Recorded data

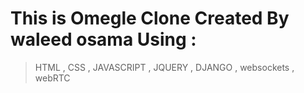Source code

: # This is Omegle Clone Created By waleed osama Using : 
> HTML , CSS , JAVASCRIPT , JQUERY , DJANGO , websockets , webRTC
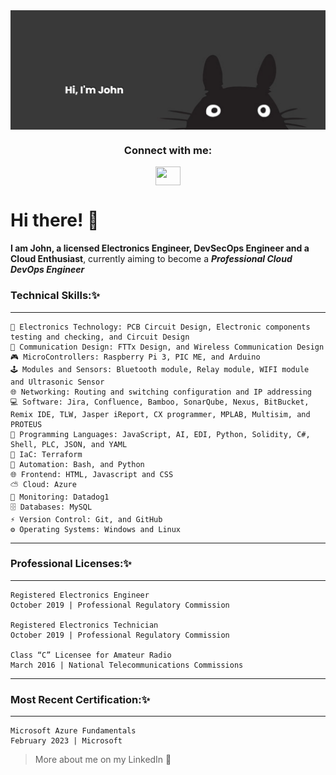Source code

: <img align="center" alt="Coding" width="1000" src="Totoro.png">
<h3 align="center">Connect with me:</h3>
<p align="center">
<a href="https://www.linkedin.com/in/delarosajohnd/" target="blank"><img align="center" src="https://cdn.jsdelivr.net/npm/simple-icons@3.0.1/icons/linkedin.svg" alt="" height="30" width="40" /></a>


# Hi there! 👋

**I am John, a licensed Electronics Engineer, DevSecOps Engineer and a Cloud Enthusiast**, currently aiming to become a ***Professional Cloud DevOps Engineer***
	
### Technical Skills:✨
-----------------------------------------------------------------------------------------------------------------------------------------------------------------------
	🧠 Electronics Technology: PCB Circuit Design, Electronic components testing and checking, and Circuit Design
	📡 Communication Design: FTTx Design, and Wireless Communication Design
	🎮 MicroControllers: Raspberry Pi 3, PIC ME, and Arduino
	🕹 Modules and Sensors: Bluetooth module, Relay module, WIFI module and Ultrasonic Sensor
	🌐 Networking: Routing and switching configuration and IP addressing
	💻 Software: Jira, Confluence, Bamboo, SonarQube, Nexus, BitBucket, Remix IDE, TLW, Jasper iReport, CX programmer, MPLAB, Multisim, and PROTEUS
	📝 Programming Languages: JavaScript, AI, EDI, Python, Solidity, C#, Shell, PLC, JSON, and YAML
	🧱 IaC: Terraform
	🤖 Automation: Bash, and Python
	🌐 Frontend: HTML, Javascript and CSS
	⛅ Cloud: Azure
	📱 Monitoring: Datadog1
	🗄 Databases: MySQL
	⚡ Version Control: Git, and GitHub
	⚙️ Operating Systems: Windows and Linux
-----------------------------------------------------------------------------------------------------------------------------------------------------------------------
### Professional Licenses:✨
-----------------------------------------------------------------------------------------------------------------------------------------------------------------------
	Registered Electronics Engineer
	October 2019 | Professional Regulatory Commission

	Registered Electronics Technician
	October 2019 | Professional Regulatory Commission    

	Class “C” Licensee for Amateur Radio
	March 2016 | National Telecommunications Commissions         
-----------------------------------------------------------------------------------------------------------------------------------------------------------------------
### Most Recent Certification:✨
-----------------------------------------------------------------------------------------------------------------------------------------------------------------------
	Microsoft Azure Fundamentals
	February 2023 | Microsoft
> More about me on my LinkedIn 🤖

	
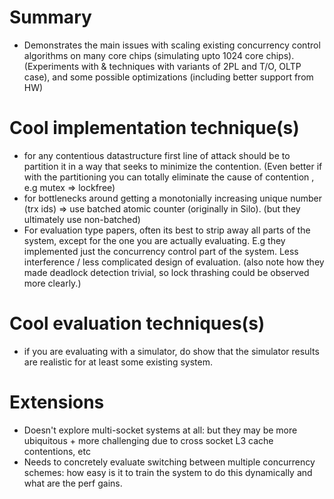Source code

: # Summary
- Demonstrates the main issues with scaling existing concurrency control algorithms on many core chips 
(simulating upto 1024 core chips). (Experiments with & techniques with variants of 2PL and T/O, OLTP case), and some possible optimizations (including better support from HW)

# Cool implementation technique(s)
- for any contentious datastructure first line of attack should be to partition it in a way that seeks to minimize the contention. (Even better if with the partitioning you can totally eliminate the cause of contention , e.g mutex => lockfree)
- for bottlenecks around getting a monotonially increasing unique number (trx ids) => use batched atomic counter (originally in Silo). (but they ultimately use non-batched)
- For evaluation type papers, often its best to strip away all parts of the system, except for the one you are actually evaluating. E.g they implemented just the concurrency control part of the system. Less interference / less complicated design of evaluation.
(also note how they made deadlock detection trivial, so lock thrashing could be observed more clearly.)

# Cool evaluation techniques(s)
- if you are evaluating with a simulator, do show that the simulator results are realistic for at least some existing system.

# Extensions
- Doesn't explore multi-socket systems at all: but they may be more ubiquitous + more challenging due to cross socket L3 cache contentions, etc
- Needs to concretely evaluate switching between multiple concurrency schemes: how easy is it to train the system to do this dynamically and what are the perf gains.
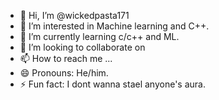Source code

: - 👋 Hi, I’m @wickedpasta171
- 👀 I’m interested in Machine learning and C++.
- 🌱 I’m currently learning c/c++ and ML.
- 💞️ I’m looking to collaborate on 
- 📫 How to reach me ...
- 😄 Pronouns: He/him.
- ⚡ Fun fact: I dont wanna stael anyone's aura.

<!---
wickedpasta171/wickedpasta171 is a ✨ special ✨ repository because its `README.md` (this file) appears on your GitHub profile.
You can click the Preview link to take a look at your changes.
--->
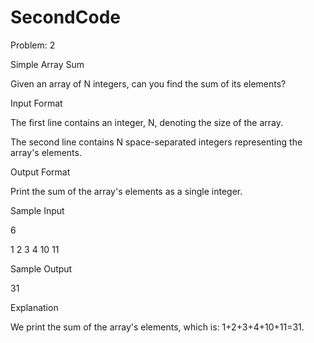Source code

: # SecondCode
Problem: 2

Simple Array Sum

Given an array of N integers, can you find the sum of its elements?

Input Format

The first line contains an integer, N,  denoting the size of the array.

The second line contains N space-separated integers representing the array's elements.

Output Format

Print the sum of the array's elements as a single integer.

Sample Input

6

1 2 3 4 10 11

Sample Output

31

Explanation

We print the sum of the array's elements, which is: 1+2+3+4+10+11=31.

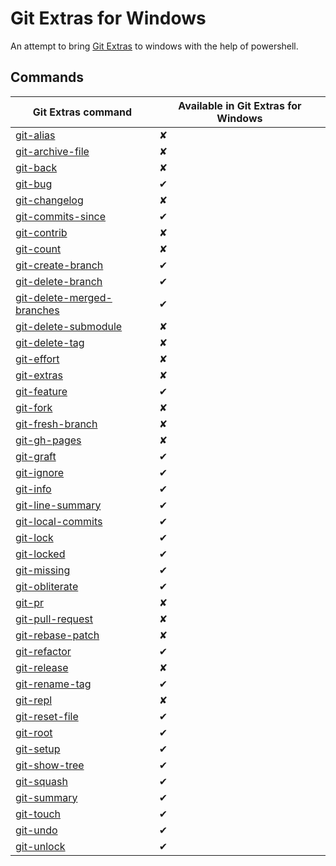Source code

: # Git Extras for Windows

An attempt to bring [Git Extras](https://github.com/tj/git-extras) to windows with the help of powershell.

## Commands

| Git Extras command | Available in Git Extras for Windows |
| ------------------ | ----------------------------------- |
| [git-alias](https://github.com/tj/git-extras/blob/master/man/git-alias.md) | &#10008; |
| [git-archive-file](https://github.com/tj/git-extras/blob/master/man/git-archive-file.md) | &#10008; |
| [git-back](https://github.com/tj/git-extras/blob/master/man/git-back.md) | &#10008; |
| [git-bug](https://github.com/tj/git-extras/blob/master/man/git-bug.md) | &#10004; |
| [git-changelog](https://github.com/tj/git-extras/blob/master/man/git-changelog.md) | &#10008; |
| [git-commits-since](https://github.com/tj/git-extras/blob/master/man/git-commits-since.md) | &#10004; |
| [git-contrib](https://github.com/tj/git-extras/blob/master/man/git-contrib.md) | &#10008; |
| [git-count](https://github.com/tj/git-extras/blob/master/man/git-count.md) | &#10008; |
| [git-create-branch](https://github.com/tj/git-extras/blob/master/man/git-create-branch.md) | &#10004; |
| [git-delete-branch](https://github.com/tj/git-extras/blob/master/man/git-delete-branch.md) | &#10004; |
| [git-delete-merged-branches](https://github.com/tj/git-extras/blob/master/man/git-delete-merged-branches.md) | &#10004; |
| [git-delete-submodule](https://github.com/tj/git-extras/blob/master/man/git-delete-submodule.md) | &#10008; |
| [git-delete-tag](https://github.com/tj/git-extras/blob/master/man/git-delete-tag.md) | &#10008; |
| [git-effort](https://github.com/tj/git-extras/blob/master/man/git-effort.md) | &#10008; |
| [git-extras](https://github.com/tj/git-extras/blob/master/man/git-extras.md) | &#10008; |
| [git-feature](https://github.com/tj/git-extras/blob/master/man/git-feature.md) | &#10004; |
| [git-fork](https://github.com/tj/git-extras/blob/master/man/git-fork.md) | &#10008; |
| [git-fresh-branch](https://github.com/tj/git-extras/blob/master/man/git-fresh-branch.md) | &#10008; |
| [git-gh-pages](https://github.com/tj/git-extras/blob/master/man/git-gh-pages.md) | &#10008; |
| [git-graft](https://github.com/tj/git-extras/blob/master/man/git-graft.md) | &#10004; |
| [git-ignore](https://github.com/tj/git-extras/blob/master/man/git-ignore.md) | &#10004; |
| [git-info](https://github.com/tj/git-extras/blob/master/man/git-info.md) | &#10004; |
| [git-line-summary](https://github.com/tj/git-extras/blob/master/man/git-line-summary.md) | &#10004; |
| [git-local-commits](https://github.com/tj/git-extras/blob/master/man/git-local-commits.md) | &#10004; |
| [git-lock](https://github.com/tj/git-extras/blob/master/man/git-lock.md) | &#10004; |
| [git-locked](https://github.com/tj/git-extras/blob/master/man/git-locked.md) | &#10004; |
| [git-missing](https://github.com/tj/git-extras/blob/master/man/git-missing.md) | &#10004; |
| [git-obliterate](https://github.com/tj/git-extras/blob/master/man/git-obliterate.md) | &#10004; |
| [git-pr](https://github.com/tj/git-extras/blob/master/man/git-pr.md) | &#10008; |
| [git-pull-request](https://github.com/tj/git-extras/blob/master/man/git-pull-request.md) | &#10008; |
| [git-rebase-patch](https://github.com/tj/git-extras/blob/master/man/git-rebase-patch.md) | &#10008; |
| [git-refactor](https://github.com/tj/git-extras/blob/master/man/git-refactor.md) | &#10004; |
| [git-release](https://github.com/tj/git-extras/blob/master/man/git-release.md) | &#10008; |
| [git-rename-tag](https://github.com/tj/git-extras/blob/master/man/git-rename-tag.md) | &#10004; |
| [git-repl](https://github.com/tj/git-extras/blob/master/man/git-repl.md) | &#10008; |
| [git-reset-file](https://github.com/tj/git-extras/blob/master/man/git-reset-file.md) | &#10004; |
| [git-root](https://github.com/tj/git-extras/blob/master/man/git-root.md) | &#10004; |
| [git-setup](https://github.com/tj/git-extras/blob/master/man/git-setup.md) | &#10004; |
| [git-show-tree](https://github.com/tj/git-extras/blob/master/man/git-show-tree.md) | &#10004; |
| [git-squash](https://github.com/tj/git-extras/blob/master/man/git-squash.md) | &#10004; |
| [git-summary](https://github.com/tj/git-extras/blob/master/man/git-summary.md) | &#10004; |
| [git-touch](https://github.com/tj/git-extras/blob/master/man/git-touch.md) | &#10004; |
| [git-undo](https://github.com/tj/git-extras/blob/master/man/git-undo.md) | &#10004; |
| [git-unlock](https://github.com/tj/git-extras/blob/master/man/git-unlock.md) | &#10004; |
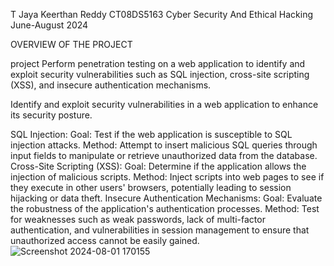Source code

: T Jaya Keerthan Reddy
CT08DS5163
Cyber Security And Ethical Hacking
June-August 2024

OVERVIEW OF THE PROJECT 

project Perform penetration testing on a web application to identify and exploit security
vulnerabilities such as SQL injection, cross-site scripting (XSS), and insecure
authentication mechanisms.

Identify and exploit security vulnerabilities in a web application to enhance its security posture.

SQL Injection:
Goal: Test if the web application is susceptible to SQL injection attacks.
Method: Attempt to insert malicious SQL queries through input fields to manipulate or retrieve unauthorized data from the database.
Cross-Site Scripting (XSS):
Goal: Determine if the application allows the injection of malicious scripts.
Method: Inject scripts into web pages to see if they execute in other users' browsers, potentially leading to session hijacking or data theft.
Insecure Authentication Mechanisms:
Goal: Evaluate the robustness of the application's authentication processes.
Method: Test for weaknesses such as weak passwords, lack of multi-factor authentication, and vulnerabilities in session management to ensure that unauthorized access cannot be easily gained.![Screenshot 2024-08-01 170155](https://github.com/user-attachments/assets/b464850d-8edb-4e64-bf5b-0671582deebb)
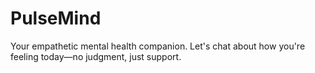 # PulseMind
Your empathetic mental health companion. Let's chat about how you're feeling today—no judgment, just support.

## Problem statement
Go back to the entries above and restate word for word every line from the first through the one that contains "ME, and Arduino", leaving the pictures behind.

## Completed task
Source code

: # This is Omegle Clone Created By waleed osama Using : 
> HTML , CSS , JAVASCRIPT , JQUERY , DJANGO , websockets , webRTC
Source code

: <img align="center" alt="Coding" width="1000" src="Totoro.png">
<h3 align="center">Connect with me:</h3>
<p align="center">
<a href="https://www.linkedin.com/in/delarosajohnd/" target="blank"><img align="center" src="https://cdn.jsdelivr.net/npm/simple-icons@3.0.1/icons/linkedin.svg" alt="" height="30" width="40" /></a>


# Hi there! 👋

**I am John, a licensed Electronics Engineer, DevSecOps Engineer and a Cloud Enthusiast**, currently aiming to become a ***Professional Cloud DevOps Engineer***
	
### Technical Skills:✨
-----------------------------------------------------------------------------------------------------------------------------------------------------------------------
	🧠 Electronics Technology: PCB Circuit Design, Electronic components testing and checking, and Circuit Design
	📡 Communication Design: FTTx Design, and Wireless Communication Design
	🎮 MicroControllers: Raspberry Pi 3, PIC ME, and Arduino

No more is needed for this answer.